The fastest way for governments to modernize is by adopting innovation developed elsewhere and Israel is uniquely positioned at that intersection of technology, operational experience, and urgency.
This isn’t about replacing cyber. It’s about adding a second, equally powerful export leg, one with long-term demand, strategic importance, and global capital flowing into the category.
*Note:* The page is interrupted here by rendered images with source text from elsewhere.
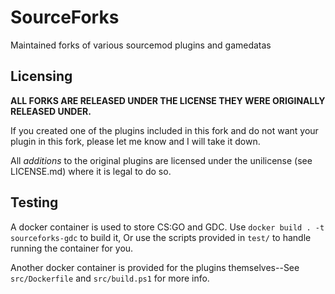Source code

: # SourceForks

Maintained forks of various sourcemod plugins and gamedatas

## Licensing

**ALL FORKS ARE RELEASED UNDER THE LICENSE THEY WERE ORIGINALLY RELEASED UNDER.**

If you created one of the plugins included in this fork and do not want your plugin in this fork, please let me know and I will take it down.

All *additions* to the original plugins are licensed under the unilicense (see LICENSE.md) where it is legal to do so.

## Testing

A docker container is used to store CS:GO and GDC. Use `docker build . -t sourceforks-gdc` to build it,
Or use the scripts provided in `test/` to handle running the container for you.

Another docker container is provided for the plugins themselves--See `src/Dockerfile` and `src/build.ps1` for more info.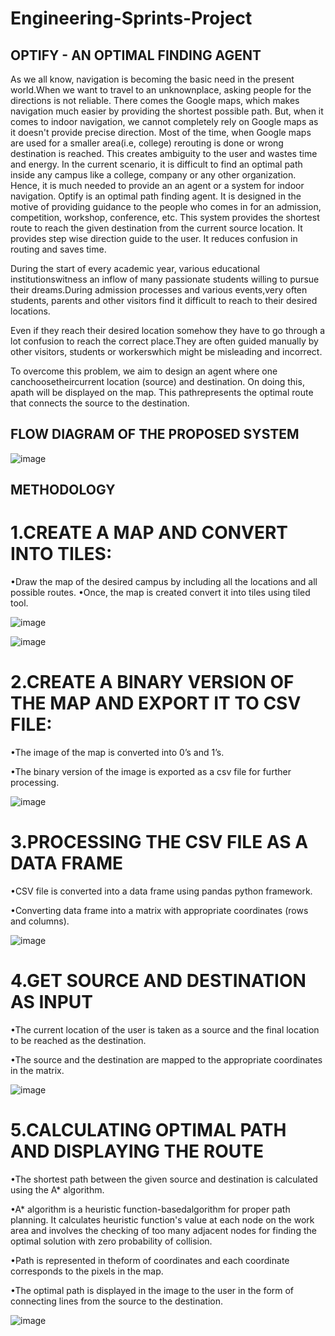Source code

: # Engineering-Sprints-Project

## OPTIFY - AN OPTIMAL FINDING AGENT

As we all know, navigation is becoming the basic need in the present world.When we want to travel to an unknownplace, asking people for the directions is 
not reliable. There comes the Google maps, which makes navigation much easier by providing the shortest possible path. But, when it comes to indoor 
navigation, we cannot completely rely on Google maps as it doesn't provide precise direction. 
Most of the time, when Google maps are used for a smaller area(i.e, college) rerouting is done or wrong destination is reached. This creates 
ambiguity to the user and wastes time and energy. In the current scenario, it is difficult to find an optimal path inside any campus like a college, company or 
any other organization. Hence, it is much needed to provide an an agent or a system for indoor navigation. Optify is an optimal path finding agent. It is 
designed in the motive of providing guidance to the people who comes in for an admission, competition, workshop, conference, etc. This system provides the 
shortest route to reach the given destination from the current source location. It provides step wise direction guide to the user. It reduces confusion in routing and saves time.

During the start of every academic year, various educational institutionswitness an inflow of many passionate students willing to pursue their dreams.During 
admission processes and various events,very often students, parents and other visitors find it difficult to reach to their desired locations. 

Even if they reach their desired location somehow they have to go through a lot confusion to reach the correct place.They are often guided manually by other 
visitors, students or workerswhich might be misleading and incorrect.

To overcome this problem, we aim to design an agent where one canchoosetheircurrent location (source) and destination. On doing this, apath will be 
displayed on the map. This pathrepresents the optimal route that connects the source to the destination. 

## FLOW DIAGRAM OF THE  PROPOSED SYSTEM

![image](https://user-images.githubusercontent.com/82304027/203695254-71c4d5a2-b36e-43f3-a765-3c279ae6c10e.png)

## METHODOLOGY

# 1.CREATE A MAP AND CONVERT INTO TILES:
•Draw the map of the desired campus by including all the locations and all possible routes.
•Once, the map is created convert it into tiles using tiled tool.

![image](https://user-images.githubusercontent.com/82304027/203695391-678699a9-ab47-401b-bff4-4efef305e33a.png)

![image](https://user-images.githubusercontent.com/82304027/203695450-b8c47bc3-78f6-45db-b779-7c7fb9c6af3b.png)


# 2.CREATE A BINARY VERSION OF THE MAP AND EXPORT IT TO CSV FILE:

•The image of the map is converted into 0’s and 1’s.

•The binary version of the image is exported as a csv file for further processing.

![image](https://user-images.githubusercontent.com/82304027/203695560-5d5f6541-3674-4736-8303-5b7109a9d50a.png)

# 3.PROCESSING THE CSV FILE AS A DATA FRAME

•CSV file is converted into a data frame using pandas python framework.

•Converting data frame into a matrix with appropriate coordinates (rows and columns).

![image](https://user-images.githubusercontent.com/82304027/203695643-71584e2f-631b-4419-931a-95bb620e3fee.png)

# 4.GET SOURCE AND DESTINATION AS INPUT

•The current location of the user is taken as a source and the final location to be reached as the destination.

•The source and the destination are mapped to the appropriate coordinates in the matrix.

![image](https://user-images.githubusercontent.com/82304027/203695737-a2a24dc4-63d7-445f-addd-6b0cf67b6d9f.png)

# 5.CALCULATING OPTIMAL PATH AND DISPLAYING THE ROUTE

•The shortest path between the given source and destination is calculated using the A* algorithm.

•A* algorithm is a heuristic function-basedalgorithm for proper path planning. It calculates heuristic function's value at each node on the work area and 
involves the checking of too many adjacent nodes for finding the optimal solution with zero probability of collision.

•Path is represented in theform of coordinates and each coordinate corresponds to the pixels in the map.

•The optimal path is displayed in the image to the user in the form of connecting lines from the source to the destination.

![image](https://user-images.githubusercontent.com/82304027/203695865-032d484c-7077-478e-beaf-4aae4808f80f.png)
Finally, what are 2-3 startups that, in your opinion, are likely to make a leap forward in 2026?
Weka (portfolio company) - As the industry shifts from model training to inference, WEKA is solving the critical bottleneck of power efficiency and GPU utilization. By preventing high-performance hardware from sitting idle, they are establishing themselves as the essential infrastructure layer for the next wave of production-grade enterprise AI.
FundGuard (portfolio company) - Large asset managers and fund administrators are increasingly looking to replace decades-old, brittle accounting systems with modern platforms capable of real-time processing and reporting. The company’s positioning as a full fund management accounting system, combined with growing adoption by sophisticated incumbents, puts it at the center of a long-overdue infrastructure modernization cycle in asset management.
IVIX is positioned for growth in 2026 as governments and regulators place greater emphasis on uncovering sophisticated financial crime that spans multiple platforms and jurisdictions. By turning fragmented public information into usable investigations, IVIX addresses an acutely growing need for faster, more effective enforcement without expanding manual workloads.